RECORDS TO USE>
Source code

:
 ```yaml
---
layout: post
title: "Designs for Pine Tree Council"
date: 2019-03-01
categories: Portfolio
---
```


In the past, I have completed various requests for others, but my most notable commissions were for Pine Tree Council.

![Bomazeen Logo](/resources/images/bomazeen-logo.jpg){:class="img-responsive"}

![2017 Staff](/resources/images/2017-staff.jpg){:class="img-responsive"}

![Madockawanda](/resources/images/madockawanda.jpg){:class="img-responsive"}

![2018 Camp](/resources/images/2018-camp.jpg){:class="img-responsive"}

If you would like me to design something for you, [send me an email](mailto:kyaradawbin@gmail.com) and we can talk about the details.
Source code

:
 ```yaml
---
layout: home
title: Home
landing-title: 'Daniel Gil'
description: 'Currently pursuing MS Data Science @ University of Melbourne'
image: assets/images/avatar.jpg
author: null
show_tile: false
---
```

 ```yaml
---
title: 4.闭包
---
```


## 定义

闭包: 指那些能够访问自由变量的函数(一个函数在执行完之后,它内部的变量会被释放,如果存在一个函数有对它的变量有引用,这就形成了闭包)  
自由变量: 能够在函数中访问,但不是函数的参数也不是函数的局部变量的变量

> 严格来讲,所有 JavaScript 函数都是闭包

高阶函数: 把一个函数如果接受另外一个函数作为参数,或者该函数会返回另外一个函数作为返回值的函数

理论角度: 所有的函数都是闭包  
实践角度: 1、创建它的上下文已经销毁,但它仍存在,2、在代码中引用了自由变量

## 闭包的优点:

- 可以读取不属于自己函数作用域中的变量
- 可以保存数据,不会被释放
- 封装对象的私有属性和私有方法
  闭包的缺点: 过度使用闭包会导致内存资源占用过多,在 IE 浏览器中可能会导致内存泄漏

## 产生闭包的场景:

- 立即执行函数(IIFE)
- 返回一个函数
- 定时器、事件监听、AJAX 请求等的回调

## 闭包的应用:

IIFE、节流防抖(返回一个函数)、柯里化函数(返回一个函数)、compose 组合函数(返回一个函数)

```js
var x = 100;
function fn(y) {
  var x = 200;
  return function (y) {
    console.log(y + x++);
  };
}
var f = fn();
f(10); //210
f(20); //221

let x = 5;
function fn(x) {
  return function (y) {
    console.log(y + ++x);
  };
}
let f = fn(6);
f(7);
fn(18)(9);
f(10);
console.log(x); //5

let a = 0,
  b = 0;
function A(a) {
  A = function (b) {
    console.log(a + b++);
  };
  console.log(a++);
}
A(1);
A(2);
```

WORK REQUIRED>
The records above are to be printed out again exactly, without omission.

REPLY TO THE EXERCISE>
Source code

:
 ```yaml
---
layout: post
title: "Designs for Pine Tree Council"
date: 2019-03-01
categories: Portfolio
---
```


In the past, I have completed various requests for others, but my most notable commissions were for Pine Tree Council.

![Bomazeen Logo](/resources/images/bomazeen-logo.jpg){:class="img-responsive"}

![2017 Staff](/resources/images/2017-staff.jpg){:class="img-responsive"}

![Madockawanda](/resources/images/madockawanda.jpg){:class="img-responsive"}

![2018 Camp](/resources/images/2018-camp.jpg){:class="img-responsive"}

If you would like me to design something for you, [send me an email](mailto:kyaradawbin@gmail.com) and we can talk about the details.
Source code

:
 ```yaml
---
layout: home
title: Home
landing-title: 'Daniel Gil'
description: 'Currently pursuing MS Data Science @ University of Melbourne'
image: assets/images/avatar.jpg
author: null
show_tile: false
---
```

 ```yaml
---
title: 4.闭包
---
```


## 定义

闭包: 指那些能够访问自由变量的函数(一个函数在执行完之后,它内部的变量会被释放,如果存在一个函数有对它的变量有引用,这就形成了闭包)  
自由变量: 能够在函数中访问,但不是函数的参数也不是函数的局部变量的变量

> 严格来讲,所有 JavaScript 函数都是闭包

高阶函数: 把一个函数如果接受另外一个函数作为参数,或者该函数会返回另外一个函数作为返回值的函数

理论角度: 所有的函数都是闭包  
实践角度: 1、创建它的上下文已经销毁,但它仍存在,2、在代码中引用了自由变量

## 闭包的优点:

- 可以读取不属于自己函数作用域中的变量
- 可以保存数据,不会被释放
- 封装对象的私有属性和私有方法
  闭包的缺点: 过度使用闭包会导致内存资源占用过多,在 IE 浏览器中可能会导致内存泄漏

## 产生闭包的场景:

- 立即执行函数(IIFE)
- 返回一个函数
- 定时器、事件监听、AJAX 请求等的回调

## 闭包的应用:

IIFE、节流防抖(返回一个函数)、柯里化函数(返回一个函数)、compose 组合函数(返回一个函数)

```js
var x = 100;
function fn(y) {
  var x = 200;
  return function (y) {
    console.log(y + x++);
  };
}
var f = fn();
f(10); //210
f(20); //221

let x = 5;
function fn(x) {
  return function (y) {
    console.log(y + ++x);
  };
}
let f = fn(6);
f(7);
fn(18)(9);
f(10);
console.log(x); //5

let a = 0,
  b = 0;
function A(a) {
  A = function (b) {
    console.log(a + b++);
  };
  console.log(a++);
}
A(1);
A(2);
```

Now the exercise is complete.